DOI Announces Lease for Delaware Offshore Wind
Clean Edge News
Secretary of the Interior Ken Salazar and Bureau of Ocean Energy Management (BOEM) Director Tommy P. Beaudreau recently announced that BOEM has reached agreement on a lease for commercial wind energy development in federal waters that covers 96,430 acres approximately 11 nautical miles off the coast of Delaware. This is the first lease completed under Interior’s "Smart from the Start" approach which is aimed to facilitate environmentally responsible offshore wind development along the Atlantic Outer Continental Shelf (OCS) by identifying wind energy areas in a coordinated, focused approach with extensive environmental analysis, public review and large-scale planning.
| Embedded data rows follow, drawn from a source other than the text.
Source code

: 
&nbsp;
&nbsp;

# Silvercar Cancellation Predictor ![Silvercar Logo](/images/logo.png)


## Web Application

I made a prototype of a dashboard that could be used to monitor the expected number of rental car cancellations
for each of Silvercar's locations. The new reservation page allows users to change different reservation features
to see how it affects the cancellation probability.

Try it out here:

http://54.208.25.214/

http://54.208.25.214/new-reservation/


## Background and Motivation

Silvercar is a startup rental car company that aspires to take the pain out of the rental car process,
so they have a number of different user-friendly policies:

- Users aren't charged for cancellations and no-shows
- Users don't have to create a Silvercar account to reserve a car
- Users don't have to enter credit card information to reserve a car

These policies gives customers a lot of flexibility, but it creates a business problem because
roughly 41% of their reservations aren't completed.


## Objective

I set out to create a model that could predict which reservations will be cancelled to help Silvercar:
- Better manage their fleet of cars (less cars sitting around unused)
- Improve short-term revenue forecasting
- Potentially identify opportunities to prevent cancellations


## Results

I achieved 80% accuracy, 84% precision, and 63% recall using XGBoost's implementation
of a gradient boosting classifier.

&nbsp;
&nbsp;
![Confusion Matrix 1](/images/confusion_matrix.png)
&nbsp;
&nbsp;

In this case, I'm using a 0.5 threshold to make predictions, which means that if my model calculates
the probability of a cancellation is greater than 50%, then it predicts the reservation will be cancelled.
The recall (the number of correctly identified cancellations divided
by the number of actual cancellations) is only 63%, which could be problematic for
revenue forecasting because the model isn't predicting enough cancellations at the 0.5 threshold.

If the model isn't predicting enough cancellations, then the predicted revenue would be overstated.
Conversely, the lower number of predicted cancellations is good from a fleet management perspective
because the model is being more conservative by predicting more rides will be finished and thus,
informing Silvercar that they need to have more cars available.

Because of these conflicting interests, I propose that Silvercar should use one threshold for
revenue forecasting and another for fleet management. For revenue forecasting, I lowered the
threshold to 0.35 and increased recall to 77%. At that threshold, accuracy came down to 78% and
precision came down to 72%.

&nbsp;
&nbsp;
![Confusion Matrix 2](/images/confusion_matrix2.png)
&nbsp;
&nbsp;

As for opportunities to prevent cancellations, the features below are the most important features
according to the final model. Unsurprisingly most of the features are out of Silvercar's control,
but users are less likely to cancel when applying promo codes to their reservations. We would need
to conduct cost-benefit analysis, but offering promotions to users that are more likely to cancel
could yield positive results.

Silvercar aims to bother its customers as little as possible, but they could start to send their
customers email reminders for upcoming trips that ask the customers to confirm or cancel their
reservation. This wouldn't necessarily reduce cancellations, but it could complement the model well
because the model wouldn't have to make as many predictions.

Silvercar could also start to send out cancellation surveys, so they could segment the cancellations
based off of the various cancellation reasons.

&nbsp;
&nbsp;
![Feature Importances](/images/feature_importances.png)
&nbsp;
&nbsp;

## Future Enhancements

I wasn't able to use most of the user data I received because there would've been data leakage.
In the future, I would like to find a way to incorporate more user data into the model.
The lease grants NRG Bluewater Wind Delaware the exclusive right to submit one or more plans to BOEM to conduct activities in support of wind energy development in the lease area. The company may submit a Site Assessment Plan (SAP) with a proposal to conduct site assessment activities, such as the installation of a meteorological tower or meteorological buoy, and/or submit a Construction and Operations Plan (COP) to propose construction of the actual wind facility and cabling to shore. In its original project nomination, NRG Bluewater proposed a 450-megawatt project offshore Delaware, with estimates that the project could generate enough power to supply electricity for over 100,000 homes. This estimate could change after NRG undergoes additional planning and survey work, and submits its COP to BOEM, which will assess the potential plans based on environmental, technical and other factors before granting approval for construction.
The lease area, which is composed of 11 full OCS blocks and 16 partial blocks, has been located to avoid existing uses of the OCS offshore Delaware, including but not limited to major shipping lanes into and out of Delaware Bay, a proposed vessel anchorage ground and a munitions disposal area. On public lands and waters, Interior recently eclipsed a major milestone by meeting the President’s goal of authorizing 10,000 megawatts of large-scale renewable power by the end of the year. Since 2009, Interior has authorized 33 renewable energy projects, including 18 utility-scale solar facilities, 7 wind farms and 8 geothermal plants, with associated transmission corridors and infrastructure that will enable the projects to connect to established power grids. When built, these projects will provide enough electricity to power more than 3.5 million homes, and support an estimated 13,000 construction and operations jobs according to project developers.